Sports-related knee injuries in children and adolescents are increasing at “an alarming rate,” U.S. researchers said.
Doctors at the Children's Hospital of Philadelphia noted an increase of more than 400 percent in these types of injuries at their institution over the last decade.
From 1999 to 2011, ACL tears have increased by 11.35 injuries per year, meniscus tears have increased by 13.95 injuries per year and tibial spine fractures have increased by 1.07 injuries per year, according to hospital billing records of patients under age 18.
While the exact cause of the growth in knee injuries is unclear, the researchers said increased diagnosis, earlier referral and more aggressive treatment may partly account for the rising numbers.
In addition, "the high-level, year-round, young-age specialized sports competition has been cited as one cause for the increase," said lead study author Dr. Todd Lawrence.

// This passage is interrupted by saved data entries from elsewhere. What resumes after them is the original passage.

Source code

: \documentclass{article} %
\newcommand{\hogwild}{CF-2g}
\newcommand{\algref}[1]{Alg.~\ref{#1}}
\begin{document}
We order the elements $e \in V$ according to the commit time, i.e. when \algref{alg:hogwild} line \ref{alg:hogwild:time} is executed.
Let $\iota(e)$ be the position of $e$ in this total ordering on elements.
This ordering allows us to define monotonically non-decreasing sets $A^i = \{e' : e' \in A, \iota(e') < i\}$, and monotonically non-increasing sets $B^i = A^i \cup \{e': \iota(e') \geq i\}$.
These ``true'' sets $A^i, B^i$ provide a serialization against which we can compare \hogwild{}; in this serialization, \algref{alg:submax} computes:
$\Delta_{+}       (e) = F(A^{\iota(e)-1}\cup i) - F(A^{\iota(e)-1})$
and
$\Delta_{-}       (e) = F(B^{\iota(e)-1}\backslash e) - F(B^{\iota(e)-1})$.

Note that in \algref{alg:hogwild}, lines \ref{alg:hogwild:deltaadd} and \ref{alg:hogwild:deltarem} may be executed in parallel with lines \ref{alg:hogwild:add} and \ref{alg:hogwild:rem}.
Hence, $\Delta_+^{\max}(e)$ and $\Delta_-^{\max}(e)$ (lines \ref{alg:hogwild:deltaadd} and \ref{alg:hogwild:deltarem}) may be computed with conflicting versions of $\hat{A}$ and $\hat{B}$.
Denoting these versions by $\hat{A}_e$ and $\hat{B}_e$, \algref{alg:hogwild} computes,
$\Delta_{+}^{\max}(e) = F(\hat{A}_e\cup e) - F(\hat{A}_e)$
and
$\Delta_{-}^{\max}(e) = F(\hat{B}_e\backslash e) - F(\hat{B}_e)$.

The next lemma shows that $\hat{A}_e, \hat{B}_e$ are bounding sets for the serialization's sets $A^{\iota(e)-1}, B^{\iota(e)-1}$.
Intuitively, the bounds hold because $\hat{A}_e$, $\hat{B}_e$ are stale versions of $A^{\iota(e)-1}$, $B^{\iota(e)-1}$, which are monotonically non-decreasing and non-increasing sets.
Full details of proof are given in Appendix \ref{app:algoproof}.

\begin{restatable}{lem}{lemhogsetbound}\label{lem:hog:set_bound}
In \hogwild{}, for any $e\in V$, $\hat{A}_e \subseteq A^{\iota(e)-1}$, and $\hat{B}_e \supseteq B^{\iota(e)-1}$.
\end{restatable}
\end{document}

"The implications of ACL tears and meniscus tears in children and adolescents are significantly greater than the same injuries in adults," Lawrence added.
Reconstruction procedures can be complex, requiring lengthy recovery, and can also potentially impair growth. Returning to high-level sports after healing can also place young athletes at high risk of re-injury.
"While we are never going to prevent all injuries, there is good evidence, particularly for some sports like soccer, that sports injury prevention programs can go a long way towards reducing them," Lawrence said.